**PROBLEM TO WORK ON:**
Every line of the listing that holds the word "repository" should be returned.

**SOURCE INFORMATION:**
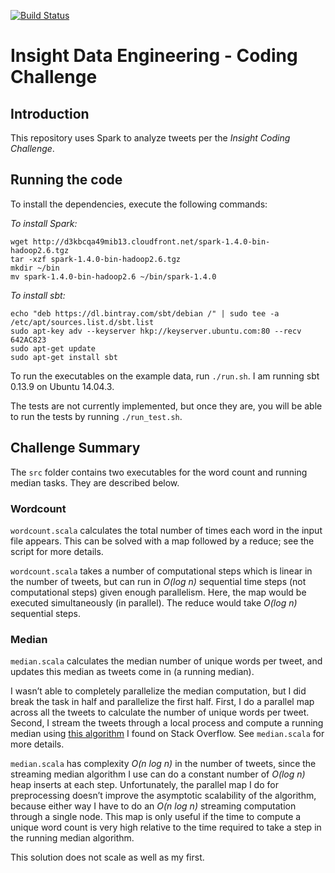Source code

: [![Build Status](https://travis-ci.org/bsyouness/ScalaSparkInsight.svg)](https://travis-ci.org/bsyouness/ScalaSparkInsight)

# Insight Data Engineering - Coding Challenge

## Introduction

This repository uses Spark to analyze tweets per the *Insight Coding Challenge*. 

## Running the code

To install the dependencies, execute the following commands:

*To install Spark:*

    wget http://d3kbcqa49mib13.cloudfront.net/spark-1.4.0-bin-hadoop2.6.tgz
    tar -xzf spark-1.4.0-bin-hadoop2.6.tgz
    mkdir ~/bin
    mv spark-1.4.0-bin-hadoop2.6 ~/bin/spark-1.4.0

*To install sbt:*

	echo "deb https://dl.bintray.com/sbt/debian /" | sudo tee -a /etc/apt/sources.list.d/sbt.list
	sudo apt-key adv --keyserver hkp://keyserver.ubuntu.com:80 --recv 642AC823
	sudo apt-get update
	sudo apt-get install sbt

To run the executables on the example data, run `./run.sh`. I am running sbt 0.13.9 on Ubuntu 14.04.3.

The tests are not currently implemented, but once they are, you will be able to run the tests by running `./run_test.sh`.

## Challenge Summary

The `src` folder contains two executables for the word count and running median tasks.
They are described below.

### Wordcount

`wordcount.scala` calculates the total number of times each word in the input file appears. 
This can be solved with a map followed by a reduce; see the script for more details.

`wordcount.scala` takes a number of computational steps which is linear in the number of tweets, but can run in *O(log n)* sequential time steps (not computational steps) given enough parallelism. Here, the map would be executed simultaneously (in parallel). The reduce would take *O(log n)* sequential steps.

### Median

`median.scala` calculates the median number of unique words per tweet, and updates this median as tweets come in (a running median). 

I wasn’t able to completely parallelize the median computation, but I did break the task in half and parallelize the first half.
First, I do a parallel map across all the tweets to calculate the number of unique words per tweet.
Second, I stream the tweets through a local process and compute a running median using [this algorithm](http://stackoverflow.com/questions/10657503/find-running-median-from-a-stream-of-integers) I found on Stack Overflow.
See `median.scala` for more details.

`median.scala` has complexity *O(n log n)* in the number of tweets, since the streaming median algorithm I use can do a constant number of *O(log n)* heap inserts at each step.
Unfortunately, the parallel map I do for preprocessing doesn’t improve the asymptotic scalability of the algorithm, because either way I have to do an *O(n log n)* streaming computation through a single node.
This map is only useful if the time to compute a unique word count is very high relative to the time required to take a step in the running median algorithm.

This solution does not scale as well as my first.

* * *

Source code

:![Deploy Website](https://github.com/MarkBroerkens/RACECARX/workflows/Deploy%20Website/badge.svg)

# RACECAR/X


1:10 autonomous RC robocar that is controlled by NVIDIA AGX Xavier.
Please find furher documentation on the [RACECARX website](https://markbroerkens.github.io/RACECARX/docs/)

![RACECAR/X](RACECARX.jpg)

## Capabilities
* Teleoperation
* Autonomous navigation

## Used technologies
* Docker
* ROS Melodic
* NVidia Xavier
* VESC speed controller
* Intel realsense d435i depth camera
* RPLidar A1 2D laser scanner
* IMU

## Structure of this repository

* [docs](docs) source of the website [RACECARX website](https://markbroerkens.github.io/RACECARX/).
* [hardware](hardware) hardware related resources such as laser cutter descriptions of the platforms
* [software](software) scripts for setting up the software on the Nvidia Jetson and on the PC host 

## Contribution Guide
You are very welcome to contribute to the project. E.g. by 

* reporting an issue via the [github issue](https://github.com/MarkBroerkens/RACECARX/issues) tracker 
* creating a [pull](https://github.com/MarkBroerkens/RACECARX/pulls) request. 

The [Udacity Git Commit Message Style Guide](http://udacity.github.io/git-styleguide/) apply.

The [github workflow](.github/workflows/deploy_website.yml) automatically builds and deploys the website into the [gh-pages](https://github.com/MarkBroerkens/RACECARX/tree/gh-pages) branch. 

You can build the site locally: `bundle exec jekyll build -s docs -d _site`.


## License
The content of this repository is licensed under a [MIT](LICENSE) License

==

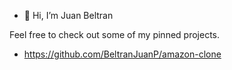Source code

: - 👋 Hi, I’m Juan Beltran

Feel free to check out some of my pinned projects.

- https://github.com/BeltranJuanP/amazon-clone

**SOLUTION FOR THIS PROBLEM:**
This repository uses Spark to analyze tweets per the *Insight Coding Challenge*. 
## Structure of this repository
The content of this repository is licensed under a [MIT](LICENSE) License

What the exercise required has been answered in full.